■ **Your task**: Read through the data, and wherever a line holds the word "Updated", write that line out.
══ Entries shown ══
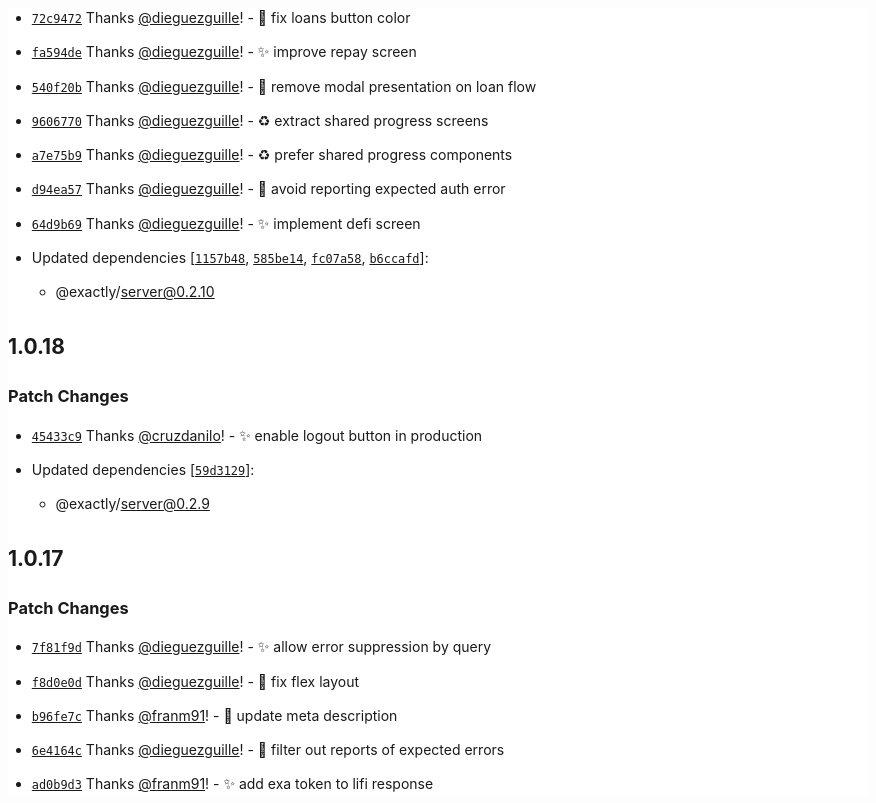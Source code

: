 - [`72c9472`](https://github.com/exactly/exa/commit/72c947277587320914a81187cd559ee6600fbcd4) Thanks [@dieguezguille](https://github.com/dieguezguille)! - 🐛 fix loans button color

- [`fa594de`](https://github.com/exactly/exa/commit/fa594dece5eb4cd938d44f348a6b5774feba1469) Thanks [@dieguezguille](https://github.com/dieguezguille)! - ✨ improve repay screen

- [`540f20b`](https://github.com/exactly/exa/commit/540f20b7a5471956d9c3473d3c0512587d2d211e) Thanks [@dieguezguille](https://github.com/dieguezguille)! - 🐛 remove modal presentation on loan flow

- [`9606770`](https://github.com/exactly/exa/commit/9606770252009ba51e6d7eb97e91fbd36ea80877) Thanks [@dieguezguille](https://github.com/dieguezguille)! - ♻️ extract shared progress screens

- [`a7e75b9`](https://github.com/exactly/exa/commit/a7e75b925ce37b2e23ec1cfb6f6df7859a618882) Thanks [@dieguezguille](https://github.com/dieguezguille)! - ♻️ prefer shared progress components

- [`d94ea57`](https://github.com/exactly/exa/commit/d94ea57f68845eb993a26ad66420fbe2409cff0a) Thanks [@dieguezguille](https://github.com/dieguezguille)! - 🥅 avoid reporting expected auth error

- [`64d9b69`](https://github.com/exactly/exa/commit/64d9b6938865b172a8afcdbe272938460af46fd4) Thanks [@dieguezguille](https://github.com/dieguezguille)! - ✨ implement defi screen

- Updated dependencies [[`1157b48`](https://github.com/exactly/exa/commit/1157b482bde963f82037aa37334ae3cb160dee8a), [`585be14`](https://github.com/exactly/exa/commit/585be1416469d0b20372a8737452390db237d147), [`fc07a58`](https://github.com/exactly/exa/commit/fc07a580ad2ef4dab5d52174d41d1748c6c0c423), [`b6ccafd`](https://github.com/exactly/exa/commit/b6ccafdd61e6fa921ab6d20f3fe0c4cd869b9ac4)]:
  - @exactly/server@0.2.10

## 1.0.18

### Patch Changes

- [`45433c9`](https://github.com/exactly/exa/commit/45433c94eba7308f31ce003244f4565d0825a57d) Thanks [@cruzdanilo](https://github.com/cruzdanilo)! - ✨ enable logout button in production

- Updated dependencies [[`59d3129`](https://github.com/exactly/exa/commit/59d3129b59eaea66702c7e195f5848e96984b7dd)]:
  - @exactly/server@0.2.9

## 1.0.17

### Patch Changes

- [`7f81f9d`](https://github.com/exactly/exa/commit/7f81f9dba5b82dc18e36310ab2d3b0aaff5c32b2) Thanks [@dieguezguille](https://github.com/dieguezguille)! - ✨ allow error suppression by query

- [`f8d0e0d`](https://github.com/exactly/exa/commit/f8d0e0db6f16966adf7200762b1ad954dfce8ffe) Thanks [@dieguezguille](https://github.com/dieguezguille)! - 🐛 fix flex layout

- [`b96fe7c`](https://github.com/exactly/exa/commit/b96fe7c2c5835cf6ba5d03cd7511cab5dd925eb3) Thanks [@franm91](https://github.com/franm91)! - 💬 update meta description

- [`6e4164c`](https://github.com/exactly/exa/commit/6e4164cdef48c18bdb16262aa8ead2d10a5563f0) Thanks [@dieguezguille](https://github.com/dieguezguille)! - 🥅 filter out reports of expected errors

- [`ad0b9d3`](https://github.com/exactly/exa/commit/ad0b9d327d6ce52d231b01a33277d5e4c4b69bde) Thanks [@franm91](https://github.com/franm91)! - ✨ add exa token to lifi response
═══
■ **Exercise response**:
- Updated dependencies [[`1157b48`](https://github.com/exactly/exa/commit/1157b482bde963f82037aa37334ae3cb160dee8a), [`585be14`](https://github.com/exactly/exa/commit/585be1416469d0b20372a8737452390db237d147), [`fc07a58`](https://github.com/exactly/exa/commit/fc07a580ad2ef4dab5d52174d41d1748c6c0c423), [`b6ccafd`](https://github.com/exactly/exa/commit/b6ccafdd61e6fa921ab6d20f3fe0c4cd869b9ac4)]:
- Updated dependencies [[`59d3129`](https://github.com/exactly/exa/commit/59d3129b59eaea66702c7e195f5848e96984b7dd)]:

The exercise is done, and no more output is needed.